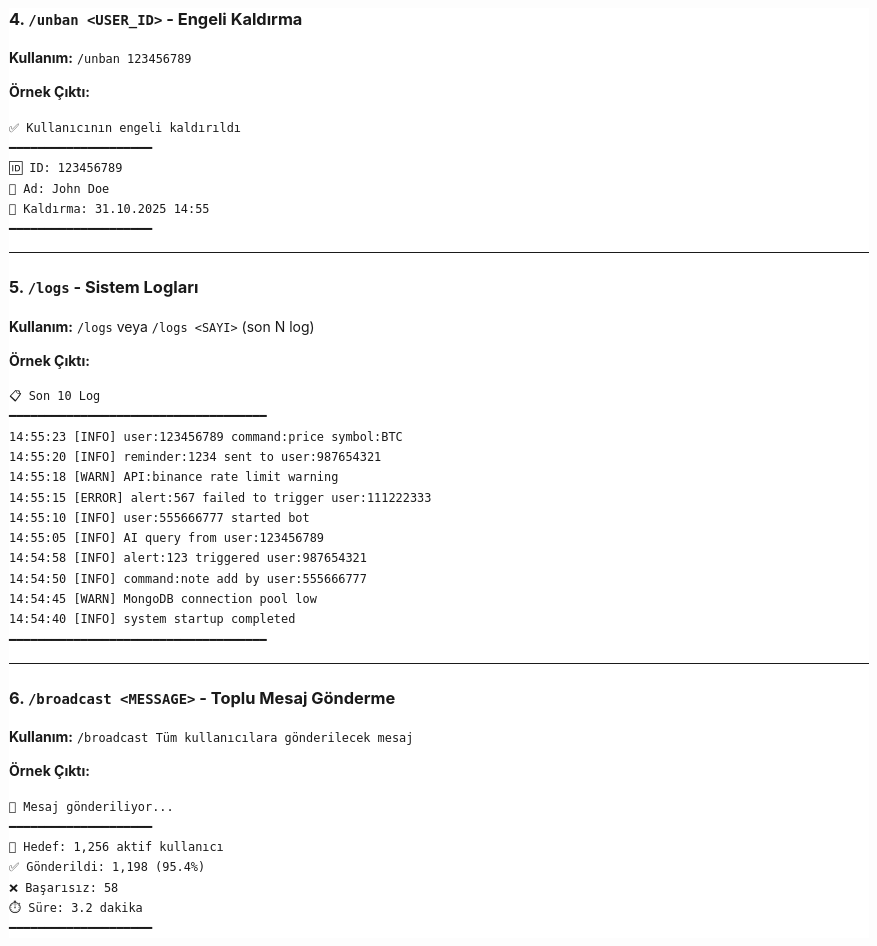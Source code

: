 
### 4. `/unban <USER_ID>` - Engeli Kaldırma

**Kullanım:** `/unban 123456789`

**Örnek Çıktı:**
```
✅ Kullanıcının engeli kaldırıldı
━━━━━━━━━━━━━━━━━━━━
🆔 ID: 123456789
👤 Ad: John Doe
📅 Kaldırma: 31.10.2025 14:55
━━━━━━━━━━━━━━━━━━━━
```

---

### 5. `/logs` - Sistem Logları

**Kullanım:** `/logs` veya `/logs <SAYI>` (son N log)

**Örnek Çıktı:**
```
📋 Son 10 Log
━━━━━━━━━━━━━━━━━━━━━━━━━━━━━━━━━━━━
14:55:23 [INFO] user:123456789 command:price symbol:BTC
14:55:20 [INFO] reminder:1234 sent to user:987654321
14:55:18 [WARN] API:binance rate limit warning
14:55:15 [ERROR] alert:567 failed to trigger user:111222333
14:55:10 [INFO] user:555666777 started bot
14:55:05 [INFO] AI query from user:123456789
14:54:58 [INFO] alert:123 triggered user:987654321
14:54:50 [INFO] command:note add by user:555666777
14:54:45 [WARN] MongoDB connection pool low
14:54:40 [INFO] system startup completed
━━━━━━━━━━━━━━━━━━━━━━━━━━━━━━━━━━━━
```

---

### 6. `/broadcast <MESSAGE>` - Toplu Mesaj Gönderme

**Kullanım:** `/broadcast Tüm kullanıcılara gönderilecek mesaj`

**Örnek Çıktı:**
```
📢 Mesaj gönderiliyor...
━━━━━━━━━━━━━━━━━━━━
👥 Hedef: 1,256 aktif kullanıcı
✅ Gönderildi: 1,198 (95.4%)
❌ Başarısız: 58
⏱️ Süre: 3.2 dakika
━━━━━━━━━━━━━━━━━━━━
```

____________________

Task
Everything in the listing must be restated word for word, except for the pictures.

Finished exercise
Source code

: 
### 4. `/unban <USER_ID>` - Engeli Kaldırma

**Kullanım:** `/unban 123456789`

**Örnek Çıktı:**
```
✅ Kullanıcının engeli kaldırıldı
━━━━━━━━━━━━━━━━━━━━
🆔 ID: 123456789
👤 Ad: John Doe
📅 Kaldırma: 31.10.2025 14:55
━━━━━━━━━━━━━━━━━━━━
```

---

### 5. `/logs` - Sistem Logları

**Kullanım:** `/logs` veya `/logs <SAYI>` (son N log)

**Örnek Çıktı:**
```
📋 Son 10 Log
━━━━━━━━━━━━━━━━━━━━━━━━━━━━━━━━━━━━
14:55:23 [INFO] user:123456789 command:price symbol:BTC
14:55:20 [INFO] reminder:1234 sent to user:987654321
14:55:18 [WARN] API:binance rate limit warning
14:55:15 [ERROR] alert:567 failed to trigger user:111222333
14:55:10 [INFO] user:555666777 started bot
14:55:05 [INFO] AI query from user:123456789
14:54:58 [INFO] alert:123 triggered user:987654321
14:54:50 [INFO] command:note add by user:555666777
14:54:45 [WARN] MongoDB connection pool low
14:54:40 [INFO] system startup completed
━━━━━━━━━━━━━━━━━━━━━━━━━━━━━━━━━━━━
```

---

### 6. `/broadcast <MESSAGE>` - Toplu Mesaj Gönderme

**Kullanım:** `/broadcast Tüm kullanıcılara gönderilecek mesaj`

**Örnek Çıktı:**
```
📢 Mesaj gönderiliyor...
━━━━━━━━━━━━━━━━━━━━
👥 Hedef: 1,256 aktif kullanıcı
✅ Gönderildi: 1,198 (95.4%)
❌ Başarısız: 58
⏱️ Süre: 3.2 dakika
━━━━━━━━━━━━━━━━━━━━
```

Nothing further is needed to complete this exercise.